* ABOUT THIS EXERCISE: Copy out every line of the listing in which "AsyncFunction" appears.

---------- LISTED RECORDS ----------

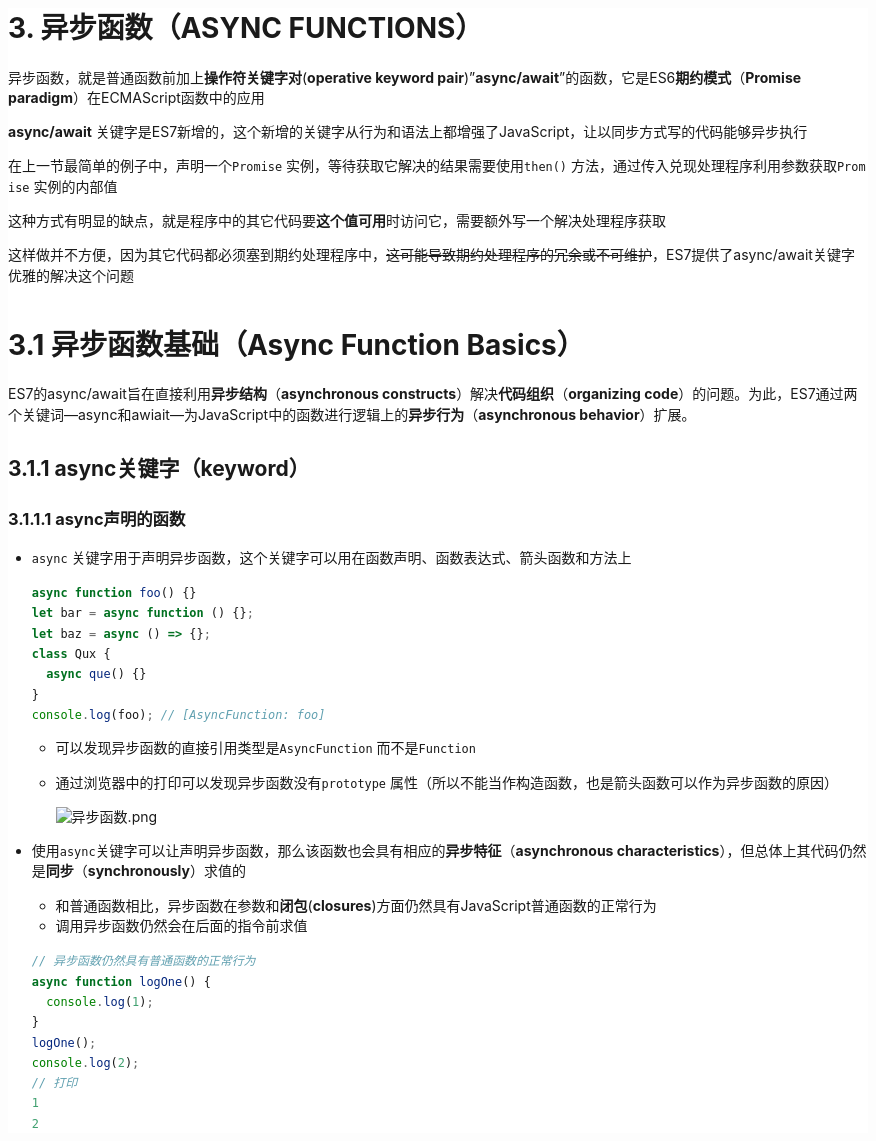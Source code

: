 # 3. 异步函数（ASYNC FUNCTIONS）

异步函数，就是普通函数前加上**操作符关键字对**(**operative keyword pair**)”**async/await**”的函数，它是ES6**期约模式**（**Promise paradigm**）在ECMAScript函数中的应用

**async/await** 关键字是ES7新增的，这个新增的关键字从行为和语法上都增强了JavaScript，让以同步方式写的代码能够异步执行

在上一节最简单的例子中，声明一个`Promise` 实例，等待获取它解决的结果需要使用`then()` 方法，通过传入兑现处理程序利用参数获取`Promise` 实例的内部值

这种方式有明显的缺点，就是程序中的其它代码要**这个值可用**时访问它，需要额外写一个解决处理程序获取

这样做并不方便，因为其它代码都必须塞到期约处理程序中，~~这可能导致期约处理程序的冗余或不可维护~~，ES7提供了async/await关键字优雅的解决这个问题

# 3.1 异步函数基础（Async Function Basics）

ES7的async/await旨在直接利用**异步结构**（**asynchronous constructs**）解决**代码组织**（**organizing code**）的问题。为此，ES7通过两个关键词—async和awiait—为JavaScript中的函数进行逻辑上的**异步行为**（**asynchronous behavior**）扩展。

## 3.1.1 async关键字（keyword）

### 3.1.1.1 async声明的函数

- `async` 关键字用于声明异步函数，这个关键字可以用在函数声明、函数表达式、箭头函数和方法上
    
    ```jsx
    async function foo() {}
    let bar = async function () {};
    let baz = async () => {};
    class Qux {
      async que() {}
    }
    console.log(foo); // [AsyncFunction: foo]
    ```
    
    - 可以发现异步函数的直接引用类型是`AsyncFunction` 而不是`Function`
    - 通过浏览器中的打印可以发现异步函数没有`prototype` 属性（所以不能当作构造函数，也是箭头函数可以作为异步函数的原因）
        
        ![异步函数.png](3%20%E5%BC%82%E6%AD%A5%E5%87%BD%E6%95%B0%EF%BC%88ASYNC%20FUNCTIONS%EF%BC%89/%25E5%25BC%2582%25E6%25AD%25A5%25E5%2587%25BD%25E6%2595%25B0.png)
        
- 使用`async`关键字可以让声明异步函数，那么该函数也会具有相应的**异步特征**（**asynchronous characteristics**），但总体上其代码仍然是**同步**（**synchronously**）求值的
    - 和普通函数相比，异步函数在参数和**闭包**(**closures**)方面仍然具有JavaScript普通函数的正常行为
    - 调用异步函数仍然会在后面的指令前求值
    
    ```jsx
    // 异步函数仍然具有普通函数的正常行为
    async function logOne() {
      console.log(1);
    }
    logOne();
    console.log(2);
    // 打印
    1
    2
    ```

----------

* ANSWER AREA:
    console.log(foo); // [AsyncFunction: foo]
    - 可以发现异步函数的直接引用类型是`AsyncFunction` 而不是`Function`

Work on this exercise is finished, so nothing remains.